To solve this you can pad the bits. But this would be on the cost of speed as it will reduce speed of every link to the slowest of all.
b) Inter symbol interference and Cross talk
Due to several parallel links ISI and Cross talk is introduced in the system which gets more severe as length of link is increased. So this limits the length of a connection.
c) Limitation of I/O pin count
Parallel data communication requires a lot more I/O pins than what is required by serial data communication.
What is Clock Data Recovery?
Since most of the high speed serial interfaces do not have any accompanying clock, the receiver needs to recover the clock in order to sample the data on serial lines.
To recover the sampling clock, receiver needs a reference a clock of approximately same frequency. To generate the recovered clock, the receiver needs to phase align the reference clock to the transitions on the incoming data stream. This is called as Clock recovery.
Sampling of that incoming data signal with recovered clock to generate a bit stream is called as Data recovery. Together, this is called Clock Data Recovery, or CDR.
CDR is required to recover data from incoming data stream in the absence of any accompanying clock signal, without any bit errors due to over/under sampling.
How Does Clock Data Recovery Work?
The two main functions for performing CDR are- frequency detection and phase alignment.
I) Frequency Detection
It is a process of locking on a frequency that is retrieved from incoming data stream. This is done by detecting the time difference between two consecutive edges on data stream.
This locked frequency is used in regenerating the transmitted data bit stream.
To make you more familiar with frequency detection, let me give you an analogy of punctuation in a sentence.

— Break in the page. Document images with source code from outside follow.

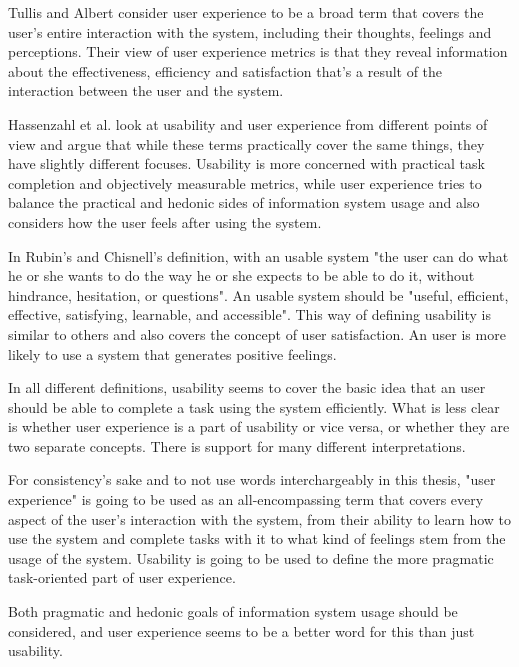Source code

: \cite{bevan2009difference, bevaniso, bevanevaluation, bevanstandard}

Tullis and Albert consider user experience to be a broad term that covers the user's entire interaction with the system, including their thoughts, feelings and perceptions. Their view of user experience metrics is that they reveal information about the effectiveness, efficiency and satisfaction that's a result of the interaction between the user and the system. \cite{albert2013measuring}

Hassenzahl et al. look at usability and user experience from different points of view and argue that while these terms practically cover the same things, they have slightly different focuses. Usability is more concerned with practical task completion and objectively measurable metrics, while user experience tries to balance the practical and hedonic sides of information system usage and also considers how the user feels after using the system.
\cite{hassenzahl2006user}

In Rubin's and Chisnell's definition, with an usable system "the user can do what he or she wants to do the way he or she expects to be able to do it, without hindrance, hesitation, or questions". An usable system should be "useful, efficient, effective, satisfying, learnable, and accessible". \cite{rubin2008handbook} This way of defining usability is similar to others and also covers the concept of user satisfaction. An user is more likely to use a system that generates positive feelings.

In all different definitions, usability seems to cover the basic idea that an user should be able to complete a task using the system efficiently. What is less clear is whether user experience is a part of usability or vice versa, or whether they are two separate concepts. There is support for many different interpretations.

For consistency's sake and  to not use words interchargeably in this thesis, "user experience" is going to be used as an all-encompassing term that covers every aspect of the user's interaction with the system, from their ability to learn how to use the system and complete tasks with it to what kind of feelings stem from the usage of the system. Usability is going to be used to define the more pragmatic task-oriented part of user experience.

Both pragmatic and hedonic goals of information system usage should be considered, and user experience seems to be a better word for this than just usability.

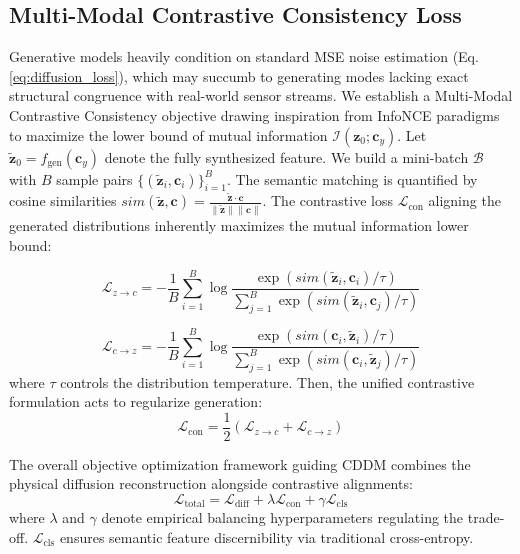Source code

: \subsection{Multi-Modal Contrastive Consistency Loss}
\label{subsec:contrastive_loss}

Generative models heavily condition on standard MSE noise estimation (Eq. \ref{eq:diffusion_loss}), which may succumb to generating modes lacking exact structural congruence with real-world sensor streams. We establish a Multi-Modal Contrastive Consistency objective drawing inspiration from InfoNCE paradigms to maximize the lower bound of mutual information $\mathcal{I}(\mathbf{z}_0; \mathbf{c}_y)$. Let $\tilde{\mathbf{z}}_0 = f_{\text{gen}}(\mathbf{c}_y)$ denote the fully synthesized feature. We build a mini-batch $\mathcal{B}$ with $B$ sample pairs $\{(\tilde{\mathbf{z}}_i, \mathbf{c}_i)\}_{i=1}^B$. The semantic matching is quantified by cosine similarities $sim(\tilde{\mathbf{z}}, \mathbf{c}) = \frac{\tilde{\mathbf{z}} \cdot \mathbf{c}}{\|\tilde{\mathbf{z}}\| \|\mathbf{c}\|}$. The contrastive loss $\mathcal{L}_{\text{con}}$ aligning the generated distributions inherently maximizes the mutual information lower bound:

\begin{equation}\label{eq:contrastive_align_z}
\mathcal{L}_{z \rightarrow c} = - \frac{1}{B} \sum_{i=1}^B \log \frac{\exp\left(sim(\tilde{\mathbf{z}}_i, \mathbf{c}_i) / \tau\right)}{\sum_{j=1}^B \exp\left(sim(\tilde{\mathbf{z}}_i, \mathbf{c}_j) / \tau\right)}
\end{equation}

\begin{equation}\label{eq:contrastive_align_c}
\mathcal{L}_{c \rightarrow z} = - \frac{1}{B} \sum_{i=1}^B \log \frac{\exp\left(sim(\mathbf{c}_i, \tilde{\mathbf{z}}_i) / \tau\right)}{\sum_{j=1}^B \exp\left(sim(\mathbf{c}_i, \tilde{\mathbf{z}}_j) / \tau\right)}
\end{equation}
where $\tau$ controls the distribution temperature. Then, the unified contrastive formulation acts to regularize generation:
\begin{equation}\label{eq:contrastive_total}
\mathcal{L}_{\text{con}} = \frac{1}{2} (\mathcal{L}_{z \rightarrow c} + \mathcal{L}_{c \rightarrow z})
\end{equation}

The overall objective optimization framework guiding CDDM combines the physical diffusion reconstruction alongside contrastive alignments:
\begin{equation}\label{eq:total_objective}
\mathcal{L}_{\text{total}} = \mathcal{L}_{\text{diff}} + \lambda \mathcal{L}_{\text{con}} + \gamma \mathcal{L}_{\text{cls}}
\end{equation}
where $\lambda$ and $\gamma$ denote empirical balancing hyperparameters regulating the trade-off. $\mathcal{L}_{\text{cls}}$ ensures semantic feature discernibility via traditional cross-entropy.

You may have observed that whenever a road undergoes repair work the construction company puts up a display message on a board to slow down the vehicles passing by. That message is something like this –
SLOW, MEN AT WORK
Now if the same message is written without proper punctuation then it may imply something totally different! –
SLOW MEN AT WORK
Punctuations are like detected frequency. If locked on a wrong frequency that will lead to incorrect data sampling!
So the question here is how to sample an incoming data bit stream correctly?
One solution that comes to mind instantly is to sample the bit stream on the same frequency at which it was transmitted.
To do that one has to generate the clock on receiver having the same frequency on which data was transmitted. But it is not possible to generate two clocks having the exact same frequency by using two different clock generators even if they have the same specifications.
Also it is not possible to generate a clock with a precise frequency.
At the same time, a minute difference in sampling frequency can lead to a bit error as described in the following diagram:
As shown in the above figure above, a single bit is getting sampled twice due to a minute difference in TX and RX frequency.
How else a clock with the same frequency of ‘TX clock’ be generated?
This can be done by checking the edges on incoming data bit stream.However in this process, the initial bits that get used to detect the frequency get lost. To solve this, a particular set of bit sequences are transmitted before transmitting the valid data. These sequences are called as training sequences. Training sequences posses very high edge density, so that receiver can easily lock on a frequency by checking the consecutive edges on the wire before start of valid data. Below figure shows a sequence with high edge density.
Frequency from incoming data bit stream has been recovered. RX clock can now be generated based on recovered frequency.
The above recovered frequency is fine for an ideal case when there is no any noise introduced in transmission i.e. clock frequency for TX Clock is same throughout. Also data is an integral multiple of TX Clock period. However that’s not true practically, as there are a number of attributes which affectthe data transmission and distort the uniformity of clock.
Below figure depicts a real time clock which has variations in its period.
There are mainly two attributes which affects most high speed serial data communications-
Jitter is a shift in the edges of a periodic signal. This breaks the periodicity of the signal.
Jitter is a short term effect. It follows Gaussian distribution that’s why the average mean of jitter is zero i.e. the cumulative effect of jitter is null.
Since there is a shift in the edges of clock signal due to jitter, the question is what is the optimum position to sample a bit?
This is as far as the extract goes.